The other emergent crisis in the basement is the water damage in the ceiling above the south-end of the walk-in closet. Late tonight (at around midnight), I cleared everything out from beneath that ceiling and began sawing at the drywall with a key saw. It take long to find the problem: there was a tiny leak in the joint between two pieces of PVC carrying water from the sinks in both the first floor half-bath and the bathroom on the second floor. Evidently the joint had been formed improperly 20 years ago and either failed recently or was subjected to strange conditions that caused it to flood. I suspect the problem is a combination of the two; I couldn't produce a single drip even when running lots of water in the first floor half bath; all I could see was the glistening of a little water coming out around the joint and staying there due to surface tension.

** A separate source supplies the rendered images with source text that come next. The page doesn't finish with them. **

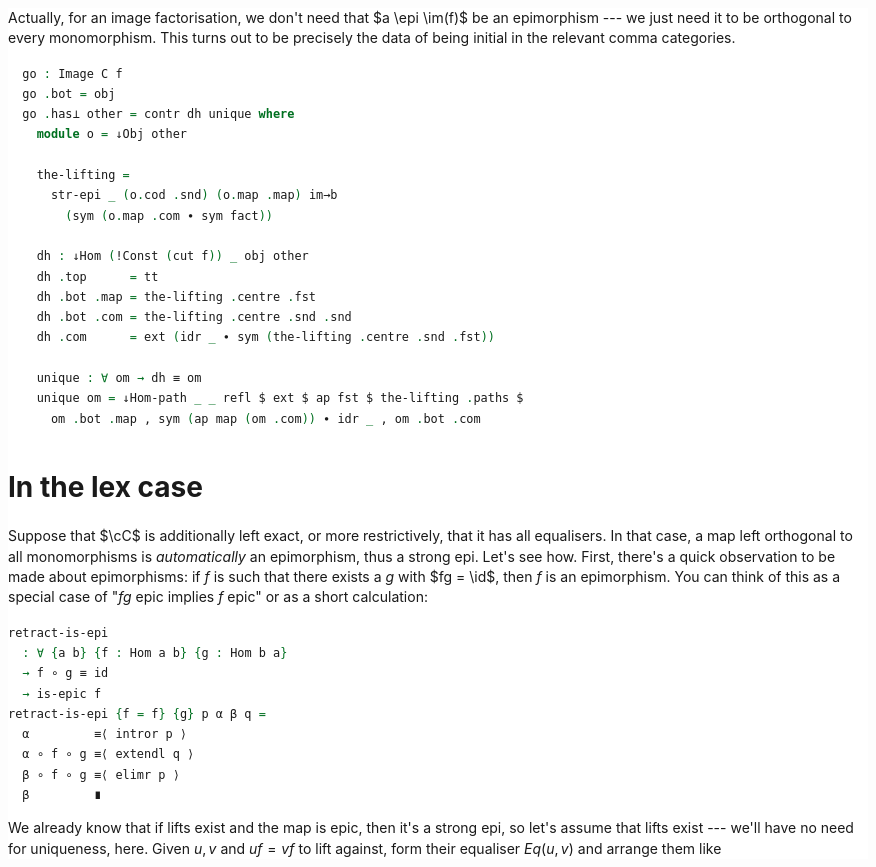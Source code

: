Actually, for an image factorisation, we don't need that $a \epi \im(f)$
be an epimorphism --- we just need it to be orthogonal to every
monomorphism. This turns out to be precisely the data of being initial
in the relevant comma categories.

```agda
  go : Image C f
  go .bot = obj
  go .has⊥ other = contr dh unique where
    module o = ↓Obj other

    the-lifting =
      str-epi _ (o.cod .snd) (o.map .map) im→b
        (sym (o.map .com ∙ sym fact))

    dh : ↓Hom (!Const (cut f)) _ obj other
    dh .top      = tt
    dh .bot .map = the-lifting .centre .fst
    dh .bot .com = the-lifting .centre .snd .snd
    dh .com      = ext (idr _ ∙ sym (the-lifting .centre .snd .fst))

    unique : ∀ om → dh ≡ om
    unique om = ↓Hom-path _ _ refl $ ext $ ap fst $ the-lifting .paths $
      om .bot .map , sym (ap map (om .com)) ∙ idr _ , om .bot .com
```

# In the lex case

Suppose that $\cC$ is additionally left exact, or more restrictively,
that it has all equalisers. In that case, a map left orthogonal to all
monomorphisms is _automatically_ an epimorphism, thus a strong epi.
Let's see how. First, there's a quick observation to be made about
epimorphisms: if $f$ is such that there exists a $g$ with $fg =
\id$, then $f$ is an epimorphism. You can think of this as a special
case of "$fg$ epic implies $f$ epic" or as a short calculation:

```agda
retract-is-epi
  : ∀ {a b} {f : Hom a b} {g : Hom b a}
  → f ∘ g ≡ id
  → is-epic f
retract-is-epi {f = f} {g} p α β q =
  α         ≡⟨ intror p ⟩
  α ∘ f ∘ g ≡⟨ extendl q ⟩
  β ∘ f ∘ g ≡⟨ elimr p ⟩
  β         ∎
```

We already know that if lifts exist and the map is epic, then it's a
strong epi, so let's assume that lifts exist --- we'll have no need for
uniqueness, here. Given $u, v$ and $uf = vf$ to lift against, form their
equaliser $Eq(u,v)$ and arrange them like

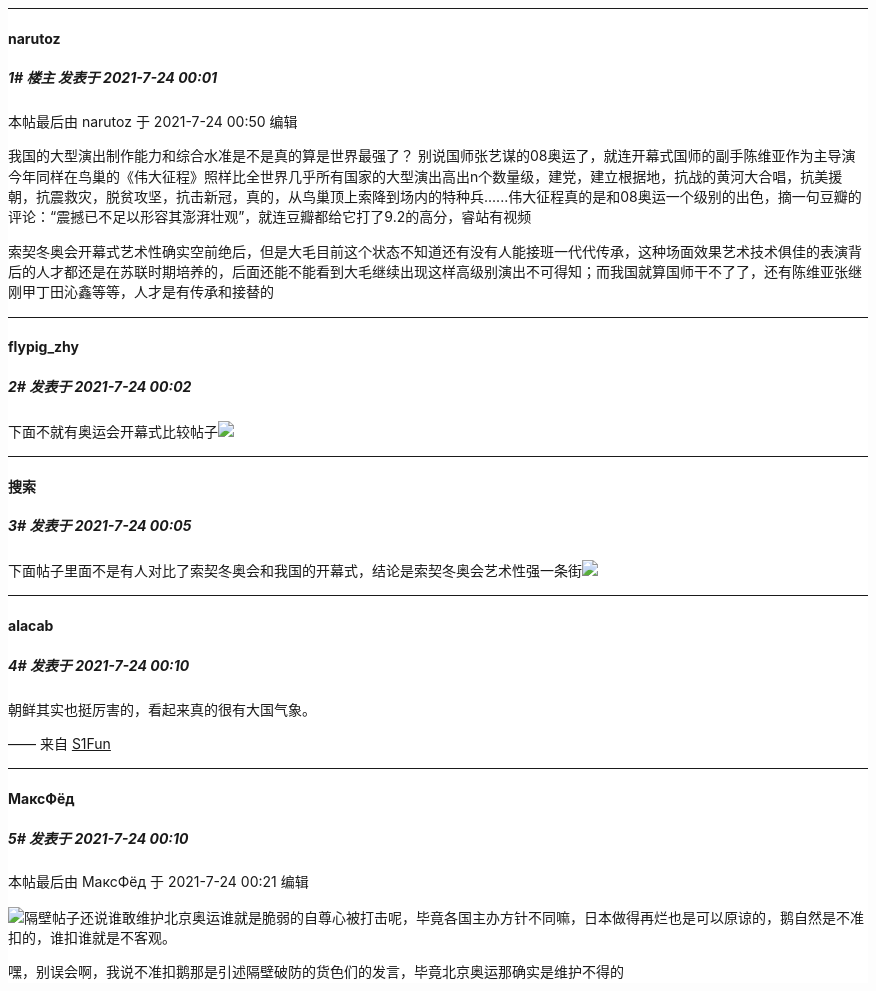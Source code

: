 

*****

####  narutoz  
##### 1#       楼主       发表于 2021-7-24 00:01


 本帖最后由 narutoz 于 2021-7-24 00:50 编辑 

我国的大型演出制作能力和综合水准是不是真的算是世界最强了？
别说国师张艺谋的08奥运了，就连开幕式国师的副手陈维亚作为主导演今年同样在鸟巢的《伟大征程》照样比全世界几乎所有国家的大型演出高出n个数量级，建党，建立根据地，抗战的黄河大合唱，抗美援朝，抗震救灾，脱贫攻坚，抗击新冠，真的，从鸟巢顶上索降到场内的特种兵......伟大征程真的是和08奥运一个级别的出色，摘一句豆瓣的评论：“震撼已不足以形容其澎湃壮观”，就连豆瓣都给它打了9.2的高分，睿站有视频

索契冬奥会开幕式艺术性确实空前绝后，但是大毛目前这个状态不知道还有没有人能接班一代代传承，这种场面效果艺术技术俱佳的表演背后的人才都还是在苏联时期培养的，后面还能不能看到大毛继续出现这样高级别演出不可得知；而我国就算国师干不了了，还有陈维亚张继刚甲丁田沁鑫等等，人才是有传承和接替的


*****

####  flypig_zhy  
##### 2#       发表于 2021-7-24 00:02


下面不就有奥运会开幕式比较帖子<img src="https://static.saraba1st.com/image/smiley/face2017/004.gif" referrerpolicy="no-referrer">


*****

####  搜索  
##### 3#       发表于 2021-7-24 00:05


下面帖子里面不是有人对比了索契冬奥会和我国的开幕式，结论是索契冬奥会艺术性强一条街<img src="https://static.saraba1st.com/image/smiley/face2017/037.png" referrerpolicy="no-referrer">


*****

####  alacab  
##### 4#       发表于 2021-7-24 00:10


朝鲜其实也挺厉害的，看起来真的很有大国气象。

—— 来自 [S1Fun](https://s1fun.koalcat.com)


*****

####  МаксФёд  
##### 5#       发表于 2021-7-24 00:10


 本帖最后由 МаксФёд 于 2021-7-24 00:21 编辑 

<img src="https://static.saraba1st.com/image/smiley/face2017/037.png" referrerpolicy="no-referrer">隔壁帖子还说谁敢维护北京奥运谁就是脆弱的自尊心被打击呢，毕竟各国主办方针不同嘛，日本做得再烂也是可以原谅的，鹅自然是不准扣的，谁扣谁就是不客观。

嘿，别误会啊，我说不准扣鹅那是引述隔壁破防的货色们的发言，毕竟北京奥运那确实是维护不得的
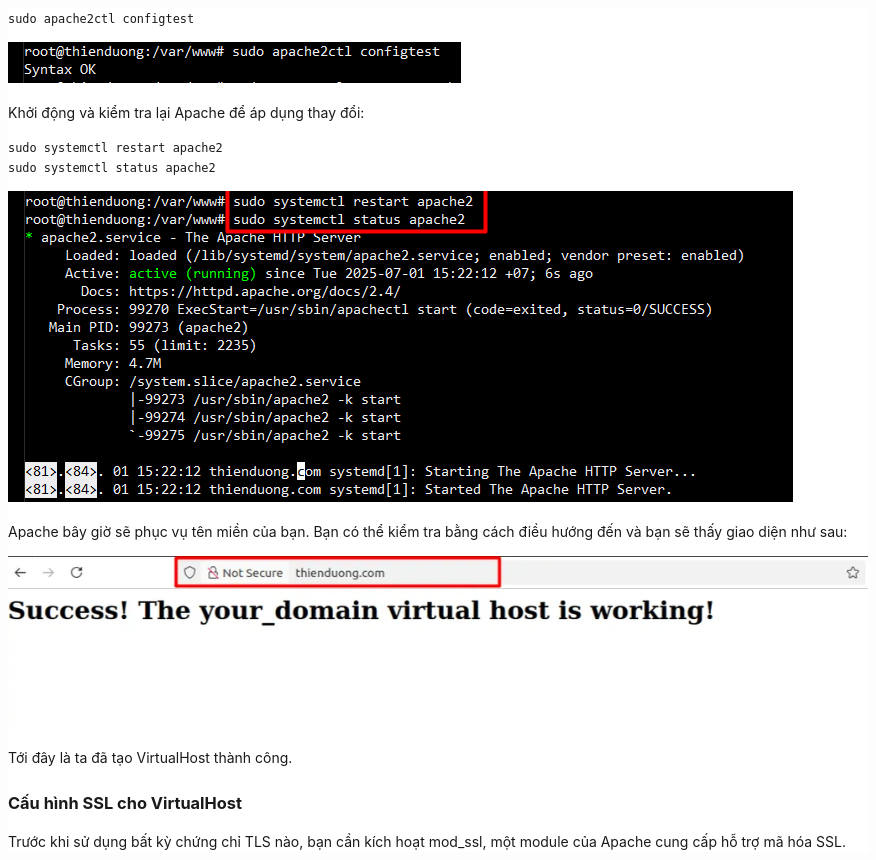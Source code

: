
 ```
sudo apache2ctl configtest
```

![image.png](/Images/tuan_3_webserver/image%2011.png)

Khởi động và kiểm tra lại Apache để áp dụng thay đổi:

```
sudo systemctl restart apache2
sudo systemctl status apache2
```

![image.png](/Images/tuan_3_webserver/image%2012.png)

Apache bây giờ sẽ phục vụ tên miền của bạn. Bạn có thể kiểm tra bằng cách điều hướng đến và bạn sẽ thấy giao diện như sau:

![image.png](/Images/tuan_3_webserver/ea7f2b47-8ec8-4a9b-84bf-7b07c79e25db.png)

Tới đây là ta đã tạo VirtualHost thành công.

### Cấu hình SSL cho VirtualHost

Trước khi sử dụng bất kỳ chứng chỉ TLS nào, bạn cần kích hoạt mod_ssl, một module của Apache cung cấp hỗ trợ mã hóa SSL.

What probably happened was that, as a consequence of Gretchen's "mellow yellow" flushing behavior, a massive quantity of toilet paper suddenly got introduced into the plumbing below where the upstairs bathroom sinks drain. There it lingered for a time and formed a little dam. At that point someone ran an enormous amount of water in the sink, and it backed up behind the obstruction and flooded the imperfect joint in the PVC.